When she first started learning about the climate change from one of her elders, Fawn Sharp was invited on a helicopter flight over the Olympic Mountains to survey the Mount Anderson glacier. But the glacier was gone, melted by the warming climate. Sharp had a deep sense of loss when she discovered the glacier wasn't there anymore.
Loss is a growing issue for people working and living on the front lines of climate change. And that gave Jennifer Wren Atkinson, a full-time lecturer at the University of Washionton Bothell, US, an idea for a class.
This term, she taught students on the Bothell campus about the emotional burdens of environmental studies. She used the experiences of Native American tribes(部落), scientists and activists, and asked her 24 students to face the reality that there is no easy fix—that "this is such an intractable(棘手的)problem that they're going to be dealing with it for the rest of their lives."
Student Cody Dillon used to be a climate science skeptic(怀疑论者). Then he did his own reading and research,and changed his mind.
Dillon wasn't going into environmental work- he was a computer-science major.

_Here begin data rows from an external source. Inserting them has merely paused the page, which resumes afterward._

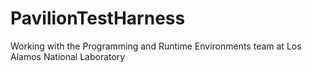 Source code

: # PavilionTestHarness
Working with the Programming and Runtime Environments team at Los Alamos National Laboratory
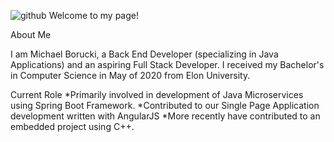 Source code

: ![github](https://img.shields.io/badge/GitHub-000000?style=for-the-badge&logo=GitHub&logoColor=ehite)
Welcome to my page!

About Me

I am Michael Borucki, a Back End Developer (specializing in Java Applications) and an aspiring Full Stack Developer. I received my Bachelor's in Computer Science in May of 2020 from Elon University.

Current Role
*Primarily involved in development of Java Microservices using Spring Boot Framework.
*Contributed to our Single Page Application development written with AngularJS
*More recently have contributed to an embedded project using C++.

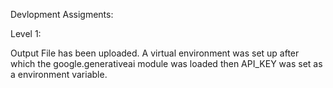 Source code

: Devlopment Assigments:

Level 1:

Output File has been uploaded. A virtual environment was set up after which the google.generativeai module was loaded then API_KEY was set as a environment variable.
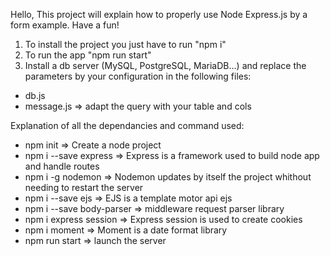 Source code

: Hello,
This project will explain how to properly use Node Express.js
by a form example.
Have a fun!

1) To install the project you just have to run "npm i"
2) To run the app "npm run start"
3) Install a db server (MySQL, PostgreSQL, MariaDB...) and replace the parameters
by your configuration in the following files:
- db.js
- message.js => adapt the query with your table and cols

Explanation of all the dependancies and command used: 
- npm init => Create a node project
- npm i --save express => Express is a framework used to build node app and handle routes
- npm i -g nodemon => Nodemon updates by itself the project whithout needing to restart the server
- npm i --save ejs => EJS is a template motor api ejs
- npm i --save body-parser => middleware request parser library
- npm i express session => Express session is used to create cookies 
- npm i moment => Moment is a date format library
- npm run start => launch the server
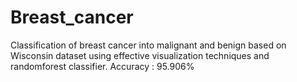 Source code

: # Breast_cancer
Classification of breast cancer into malignant and benign based on Wisconsin dataset using effective visualization techniques and randomforest classifier. Accuracy : 95.906%
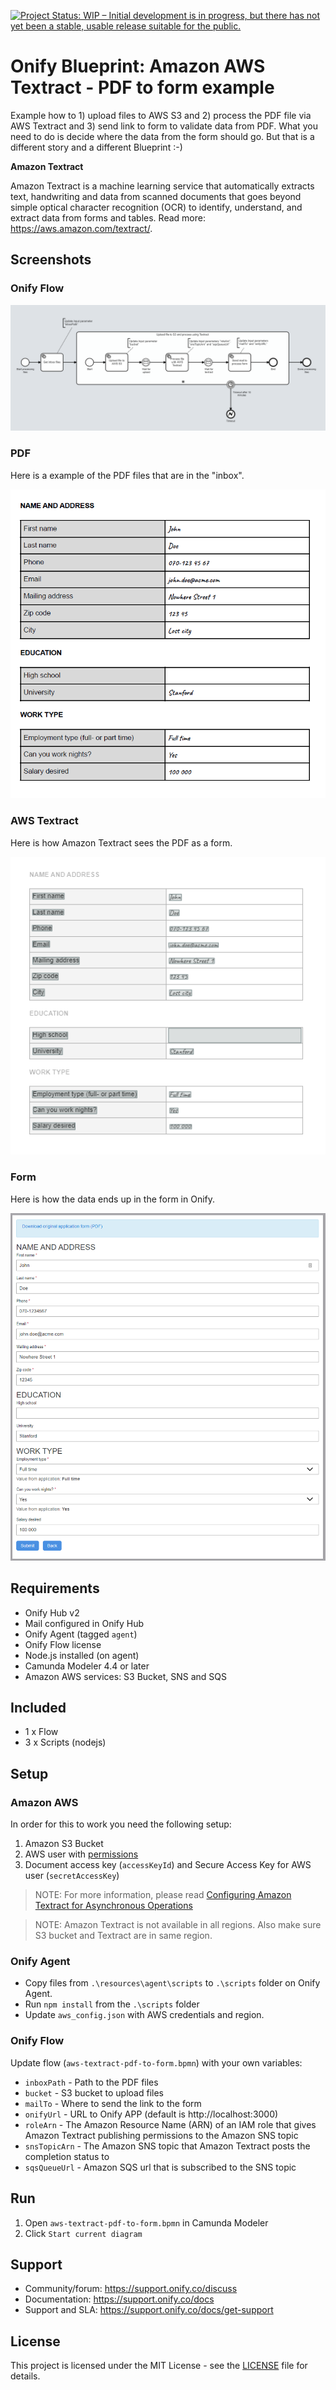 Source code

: [![Project Status: WIP – Initial development is in progress, but there has not yet been a stable, usable release suitable for the public.](https://www.repostatus.org/badges/latest/wip.svg)](https://www.repostatus.org/#wip)

# Onify Blueprint: Amazon AWS Textract - PDF to form example

Example how to 1) upload files to AWS S3 and 2) process the PDF file via AWS Textract and 3) send link to form to validate data from PDF. What you need to do is decide where the data from the form should go. But that is a different story and a different Blueprint :-)

**Amazon Textract**
 
Amazon Textract is a machine learning service that automatically extracts text, handwriting and data from scanned documents that goes beyond simple optical character recognition (OCR) to identify, understand, and extract data from forms and tables. Read more: https://aws.amazon.com/textract/.


## Screenshots

### Onify Flow

![alt text](/screenshots/flow.png "Onify Flow")

### PDF

Here is a example of the PDF files that are in the "inbox".

![alt text](/screenshots/pdf.png "PDF")

### AWS Textract

Here is how Amazon Textract sees the PDF as a form.

![alt text](/screenshots/textract.png "AWS Textract")

### Form

Here is how the data ends up in the form in Onify.

![alt text](/screenshots/form.png "Form")

## Requirements

* Onify Hub v2
* Mail configured in Onify Hub
* Onify Agent (tagged `agent`)
* Onify Flow license
* Node.js installed (on agent)
* Camunda Modeler 4.4 or later 
* Amazon AWS services: S3 Bucket, SNS and SQS

## Included

* 1 x Flow
* 3 x Scripts (nodejs)

## Setup

### Amazon AWS

In order for this to work you need the following setup:

1. Amazon S3 Bucket
2. AWS user with [permissions](https://docs.aws.amazon.com/textract/latest/dg/api-async-roles.html)
3. Document access key (`accessKeyId`) and Secure Access Key for AWS user (`secretAccessKey`)

> NOTE: For more information, please read [Configuring Amazon Textract for Asynchronous Operations](https://docs.aws.amazon.com/textract/latest/dg/api-async-roles.html)

> NOTE: Amazon Textract is not available in all regions. Also make sure S3 bucket and Textract are in same region.

### Onify Agent 

* Copy files from `.\resources\agent\scripts` to `.\scripts` folder on Onify Agent.
* Run `npm install` from the `.\scripts` folder
* Update `aws_config.json` with AWS credentials and region.

### Onify Flow

Update flow (`aws-textract-pdf-to-form.bpmn`) with your own variables:

* `inboxPath` - Path to the PDF files
* `bucket` - S3 bucket to upload files
* `mailTo` - Where to send the link to the form
* `onifyUrl` - URL to Onify APP (default is http://localhost:3000)
* `roleArn` - The Amazon Resource Name (ARN) of an IAM role that gives Amazon Textract publishing permissions to the Amazon SNS topic
* `snsTopicArn` - The Amazon SNS topic that Amazon Textract posts the completion status to
* `sqsQueueUrl` - Amazon SQS url that is subscribed to the SNS topic

## Run 

1. Open `aws-textract-pdf-to-form.bpmn` in Camunda Modeler
2. Click `Start current diagram`

## Support

* Community/forum: https://support.onify.co/discuss
* Documentation: https://support.onify.co/docs
* Support and SLA: https://support.onify.co/docs/get-support

## License

This project is licensed under the MIT License - see the [LICENSE](LICENSE) file for details.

Yet, the potential for a worldwide environmental catastrophe seemed so real to him five years ago that he quit his job and became a full-time volunteer for an environmental group that worked on restoration projects.
Six months into the work he decided that Atkinson's class was just what he was looking for--a place where he could discuss his concerns about a changing climate.
Atkinson said she hopes the class helped her students prepare themselves for the amount of environmental loss that will happen over their lifetimes.
"We are already changing the planet—so many species are going to be lost, displaced or massively impacted," she said, "The future isn't going to be what they imagined."